What you will do:
Leave every image out, and return the rest of the data word for word.

Start of Source data

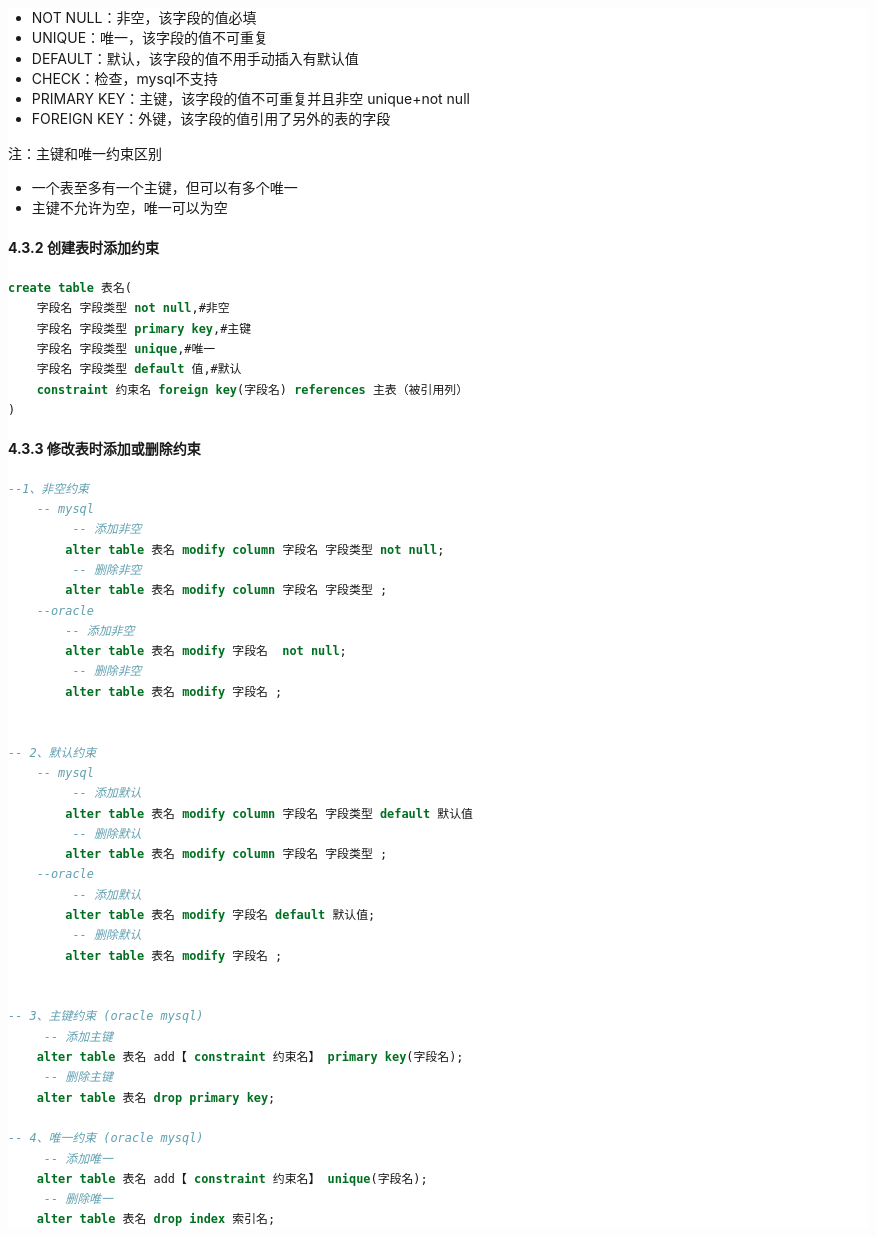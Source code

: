 - NOT NULL：非空，该字段的值必填
- UNIQUE：唯一，该字段的值不可重复
- DEFAULT：默认，该字段的值不用手动插入有默认值
- CHECK：检查，mysql不支持
- PRIMARY KEY：主键，该字段的值不可重复并且非空  unique+not null
- FOREIGN KEY：外键，该字段的值引用了另外的表的字段

注：主键和唯一约束区别

- 一个表至多有一个主键，但可以有多个唯一
- 主键不允许为空，唯一可以为空



#### 4.3.2 创建表时添加约束

```sql
create table 表名(
	字段名 字段类型 not null,#非空
	字段名 字段类型 primary key,#主键
	字段名 字段类型 unique,#唯一
	字段名 字段类型 default 值,#默认
	constraint 约束名 foreign key(字段名) references 主表（被引用列）
)

```

#### 4.3.3 修改表时添加或删除约束

```sql
--1、非空约束
    -- mysql
         -- 添加非空
        alter table 表名 modify column 字段名 字段类型 not null;
         -- 删除非空
        alter table 表名 modify column 字段名 字段类型 ;
    --oracle
        -- 添加非空
        alter table 表名 modify 字段名  not null;
         -- 删除非空
        alter table 表名 modify 字段名 ;


-- 2、默认约束
    -- mysql
         -- 添加默认
        alter table 表名 modify column 字段名 字段类型 default 默认值
         -- 删除默认
        alter table 表名 modify column 字段名 字段类型 ;
	--oracle
		 -- 添加默认
		alter table 表名 modify 字段名 default 默认值;
         -- 删除默认
        alter table 表名 modify 字段名 ;


-- 3、主键约束 (oracle mysql)
     -- 添加主键
    alter table 表名 add【 constraint 约束名】 primary key(字段名);
     -- 删除主键
    alter table 表名 drop primary key;

-- 4、唯一约束 (oracle mysql)
     -- 添加唯一
    alter table 表名 add【 constraint 约束名】 unique(字段名);
     -- 删除唯一
    alter table 表名 drop index 索引名;
```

End of Source data

Written response:
Source code

: - NOT NULL：非空，该字段的值必填
- UNIQUE：唯一，该字段的值不可重复
- DEFAULT：默认，该字段的值不用手动插入有默认值
- CHECK：检查，mysql不支持
- PRIMARY KEY：主键，该字段的值不可重复并且非空  unique+not null
- FOREIGN KEY：外键，该字段的值引用了另外的表的字段

注：主键和唯一约束区别

- 一个表至多有一个主键，但可以有多个唯一
- 主键不允许为空，唯一可以为空



#### 4.3.2 创建表时添加约束

```sql
create table 表名(
	字段名 字段类型 not null,#非空
	字段名 字段类型 primary key,#主键
	字段名 字段类型 unique,#唯一
	字段名 字段类型 default 值,#默认
	constraint 约束名 foreign key(字段名) references 主表（被引用列）
)

```

#### 4.3.3 修改表时添加或删除约束

```sql
--1、非空约束
    -- mysql
         -- 添加非空
        alter table 表名 modify column 字段名 字段类型 not null;
         -- 删除非空
        alter table 表名 modify column 字段名 字段类型 ;
    --oracle
        -- 添加非空
        alter table 表名 modify 字段名  not null;
         -- 删除非空
        alter table 表名 modify 字段名 ;


-- 2、默认约束
    -- mysql
         -- 添加默认
        alter table 表名 modify column 字段名 字段类型 default 默认值
         -- 删除默认
        alter table 表名 modify column 字段名 字段类型 ;
	--oracle
		 -- 添加默认
		alter table 表名 modify 字段名 default 默认值;
         -- 删除默认
        alter table 表名 modify 字段名 ;


-- 3、主键约束 (oracle mysql)
     -- 添加主键
    alter table 表名 add【 constraint 约束名】 primary key(字段名);
     -- 删除主键
    alter table 表名 drop primary key;

-- 4、唯一约束 (oracle mysql)
     -- 添加唯一
    alter table 表名 add【 constraint 约束名】 unique(字段名);
     -- 删除唯一
    alter table 表名 drop index 索引名;
```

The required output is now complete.